AIM OF THE EXERCISE – Transcribe the entries exactly. Start at the top, stop after the line with "- [Demand Inputs](demand_inputs.md)", and omit every picture.

RECORDS PROVIDED –
☆ ☆ ☆

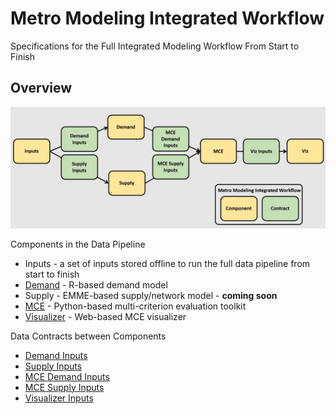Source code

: # Metro Modeling Integrated Workflow

Specifications for the Full Integrated Modeling Workflow From Start to Finish

## Overview 
![integrated_workflow.JPG](integrated_workflow.JPG)

Components in the Data Pipeline
  - Inputs - a set of inputs stored offline to run the full data pipeline from start to finish
  - [Demand](https://github.com/MetroModelingServices/tdm) - R-based demand model
  - Supply - EMME-based supply/network model - **coming soon**
  - [MCE](https://github.com/MetroModelingServices/metro_mce) - Python-based multi-criterion evaluation toolkit
  - [Visualizer](https://github.com/MetroModelingServices/mceviz) - Web-based MCE visualizer
  
Data Contracts between Components
  - [Demand Inputs](demand_inputs.md)
  - [Supply Inputs](supply_inputs.md)
  - [MCE Demand Inputs](mce_demand_inputs.md)
  - [MCE Supply Inputs](mce_supply_inputs.md)
  - [Visualizer Inputs](viz_inputs.md)
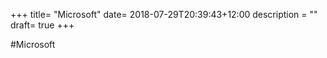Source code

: +++
title= "Microsoft"
date= 2018-07-29T20:39:43+12:00
description = ""
draft= true
+++

#Microsoft
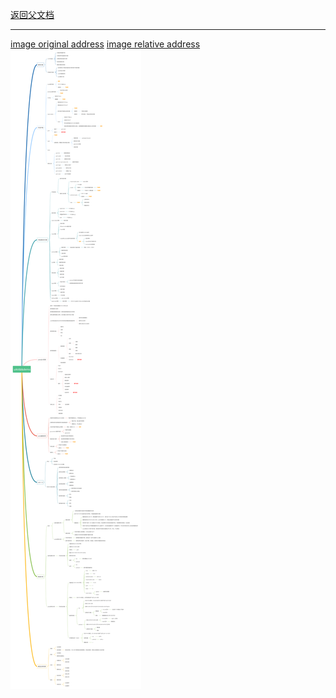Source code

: [返回父文档](./index.md)

---
[image original address](https://github.com/AgoraIO-Usecase/AgoraChat-rnblob/01d9265705d3b73f3df3d1f37f8c71e80bcb3a9b/docs/typical/Uikit%20and%20demo.svg)
[image relative address](docs/typical/Uikit%20and%20demo.svg)
![swdt](../Uikit%20and%20demo.svg)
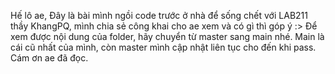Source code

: Hế lô ae,
Đây là bài mình ngồi code trước ở nhà để sống chết với LAB211 thầy KhangPQ, mình chia sẻ công khai cho ae xem và có gì thì góp ý :> 
Để xem được nội dung của folder, hãy chuyển từ master sang main nhé. Main là cái cũ nhất của mình, còn master mình cập nhật liên tục cho đến khi pass.
Cám ơn ae đã đọc.

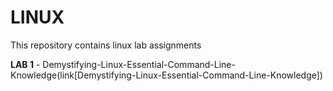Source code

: # LINUX

This repository contains linux lab assignments

**LAB 1** - Demystifying-Linux-Essential-Command-Line-Knowledge(link[Demystifying-Linux-Essential-Command-Line-Knowledge])

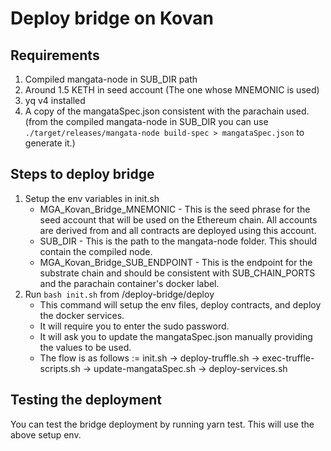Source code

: # Deploy bridge on Kovan
## Requirements
1. Compiled mangata-node in SUB_DIR path
2. Around 1.5 KETH in seed account (The one whose MNEMONIC is used)
3. yq v4 installed
4. A copy of the mangataSpec.json consistent with the parachain used. (from the compiled mangata-node in SUB_DIR you can use `./target/releases/mangata-node build-spec > mangataSpec.json` to generate it.)

## Steps to deploy bridge
1. Setup the env variables in init.sh
    - MGA_Kovan_Bridge_MNEMONIC - This is the seed phrase for the seed account that will be used on the Ethereum chain. All accounts are derived from and all contracts are deployed using this account.
	- SUB_DIR - This is the path to the mangata-node folder. This should contain the compiled node.
	- MGA_Kovan_Bridge_SUB_ENDPOINT - This is the endpoint for the substrate chain and should be consistent with SUB_CHAIN_PORTS and the parachain container's docker label.
2. Run `bash init.sh` from /deploy-bridge/deploy
    - This command will setup the env files, deploy contracts, and deploy the docker services.
	- It will require you to enter the sudo password.
	- It will ask you to update the mangataSpec.json manually providing the values to be used.
	- The flow is as follows := init.sh -> deploy-truffle.sh -> exec-truffle-scripts.sh -> update-mangataSpec.sh -> deploy-services.sh

## Testing the deployment
You can test the bridge deployment by running yarn test. This will use the above setup env.
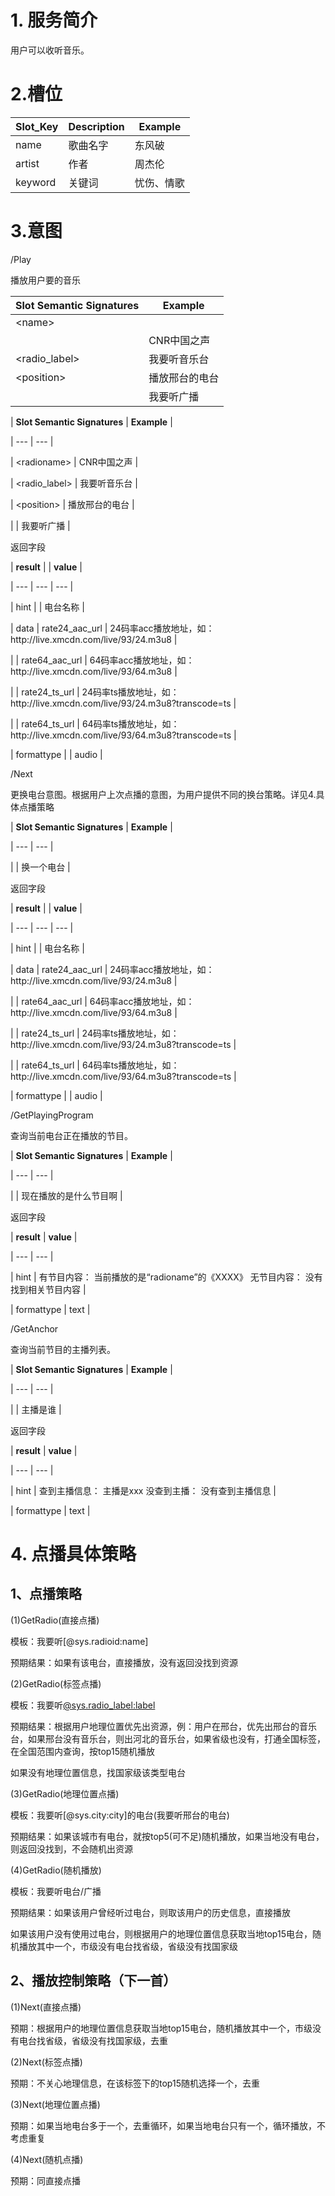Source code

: # 1. 服务简介

用户可以收听音乐。

# 2.槽位

| **Slot\_Key** | **Description** | **Example** |
| --- | --- | --- |
| name | 歌曲名字 | 东风破 |
| artist | 作者 | 周杰伦 |
| keyword | 关键词 | 忧伤、情歌 |

# 3.意图

\/Play

播放用户要的音乐

| **Slot Semantic Signatures** | **Example** |
| --- | --- |
| &lt;name&gt; |  |
|  | CNR中国之声 |
| &lt;radio\_label&gt; | 我要听音乐台 |
| &lt;position&gt; | 播放邢台的电台 |
|  | 我要听广播 |

\| **Slot Semantic Signatures** \| **Example** \|

\| --- \| --- \|

\| &lt;radioname&gt; \| CNR中国之声 \|

\| &lt;radio\_label&gt; \| 我要听音乐台 \|

\| &lt;position&gt; \| 播放邢台的电台 \|

\| \| 我要听广播 \|

返回字段

\| **result** \| \| **value** \|

\| --- \| --- \| --- \|

\| hint \| \| 电台名称 \|

\| data \| rate24\_aac\_url \| 24码率acc播放地址，如：http:\/\/live.xmcdn.com\/live\/93\/24.m3u8 \|

\| \| rate64\_aac\_url \| 64码率acc播放地址，如：http:\/\/live.xmcdn.com\/live\/93\/64.m3u8 \|

\| \| rate24\_ts\_url \| 24码率ts播放地址，如：http:\/\/live.xmcdn.com\/live\/93\/24.m3u8?transcode=ts \|

\| \| rate64\_ts\_url \| 64码率ts播放地址，如：http:\/\/live.xmcdn.com\/live\/93\/64.m3u8?transcode=ts \|

\| formattype \| \| audio \|

\/Next

更换电台意图。根据用户上次点播的意图，为用户提供不同的换台策略。详见4.具体点播策略

\| **Slot Semantic Signatures** \| **Example** \|

\| --- \| --- \|

\| \| 换一个电台 \|

返回字段

\| **result** \| \| **value** \|

\| --- \| --- \| --- \|

\| hint \| \| 电台名称 \|

\| data \| rate24\_aac\_url \| 24码率acc播放地址，如：http:\/\/live.xmcdn.com\/live\/93\/24.m3u8 \|

\| \| rate64\_aac\_url \| 64码率acc播放地址，如：http:\/\/live.xmcdn.com\/live\/93\/64.m3u8 \|

\| \| rate24\_ts\_url \| 24码率ts播放地址，如：http:\/\/live.xmcdn.com\/live\/93\/24.m3u8?transcode=ts \|

\| \| rate64\_ts\_url \| 64码率ts播放地址，如：http:\/\/live.xmcdn.com\/live\/93\/64.m3u8?transcode=ts \|

\| formattype \| \| audio \|

\/GetPlayingProgram

查询当前电台正在播放的节目。

\| **Slot Semantic Signatures** \| **Example** \|

\| --- \| --- \|

\| \| 现在播放的是什么节目啊 \|

返回字段

\| **result** \| **value** \|

\| --- \| --- \|

\| hint \| 有节目内容： 当前播放的是“radioname”的《XXXX》 无节目内容： 没有找到相关节目内容 \|

\| formattype \| text \|

\/GetAnchor

查询当前节目的主播列表。

\| **Slot Semantic Signatures** \| **Example** \|

\| --- \| --- \|

\| \| 主播是谁 \|

返回字段

\| **result** \| **value** \|

\| --- \| --- \|

\| hint \| 查到主播信息： 主播是xxx 没查到主播： 没有查到主播信息 \|

\| formattype \| text \|

# 4. 点播具体策略

## 1、点播策略

\(1\)GetRadio\(直接点播\)

模板：我要听\[@sys.radioid:name\]

预期结果：如果有该电台，直接播放，没有返回没找到资源

\(2\)GetRadio\(标签点播\)

模板：我要听[@sys.radio\_label:label](我要听音乐台)

预期结果：根据用户地理位置优先出资源，例：用户在邢台，优先出邢台的音乐台，如果邢台没有音乐台，则出河北的音乐台，如果省级也没有，打通全国标签，在全国范围内查询，按top15随机播放

如果没有地理位置信息，找国家级该类型电台

\(3\)GetRadio\(地理位置点播\)

模板：我要听\[@sys.city:city\]的电台\(我要听邢台的电台\)

预期结果：如果该城市有电台，就按top5\(可不足\)随机播放，如果当地没有电台，则返回没找到，不会随机出资源

\(4\)GetRadio\(随机播放\)

模板：我要听电台\/广播

预期结果：如果该用户曾经听过电台，则取该用户的历史信息，直接播放

如果该用户没有使用过电台，则根据用户的地理位置信息获取当地top15电台，随机播放其中一个，市级没有电台找省级，省级没有找国家级

## 2、播放控制策略（下一首）

\(1\)Next\(直接点播\)

预期：根据用户的地理位置信息获取当地top15电台，随机播放其中一个，市级没有电台找省级，省级没有找国家级，去重

\(2\)Next\(标签点播\)

预期：不关心地理信息，在该标签下的top15随机选择一个，去重

\(3\)Next\(地理位置点播\)

预期：如果当地电台多于一个，去重循环，如果当地电台只有一个，循环播放，不考虑重复

\(4\)Next\(随机点播\)

预期：同直接点播

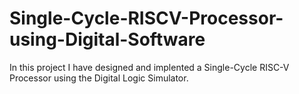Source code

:# Single-Cycle-RISCV-Processor-using-Digital-Software
In this project I have designed and implented a Single-Cycle RISC-V Processor using the Digital Logic Simulator.

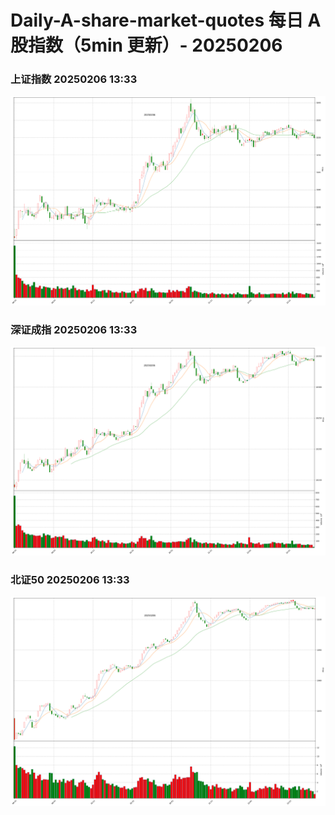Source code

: 
# Daily-A-share-market-quotes 每日 A 股指数（5min 更新）- 20250206

### 上证指数 20250206 13:33
![](./fig/2025/2/20250206-sh000001.png)

### 深证成指 20250206 13:33
![](./fig/2025/2/20250206-sz399001.png)

### 北证50 20250206 13:33
![](./fig/2025/2/20250206-bj899050.png)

☆ ☆ ☆

TASK RESPONSE –
Source code

: # Metro Modeling Integrated Workflow

Specifications for the Full Integrated Modeling Workflow From Start to Finish

## Overview 
![integrated_workflow.JPG](integrated_workflow.JPG)

Components in the Data Pipeline
  - Inputs - a set of inputs stored offline to run the full data pipeline from start to finish
  - [Demand](https://github.com/MetroModelingServices/tdm) - R-based demand model
  - Supply - EMME-based supply/network model - **coming soon**
  - [MCE](https://github.com/MetroModelingServices/metro_mce) - Python-based multi-criterion evaluation toolkit
  - [Visualizer](https://github.com/MetroModelingServices/mceviz) - Web-based MCE visualizer
  
Data Contracts between Components
  - [Demand Inputs](demand_inputs.md)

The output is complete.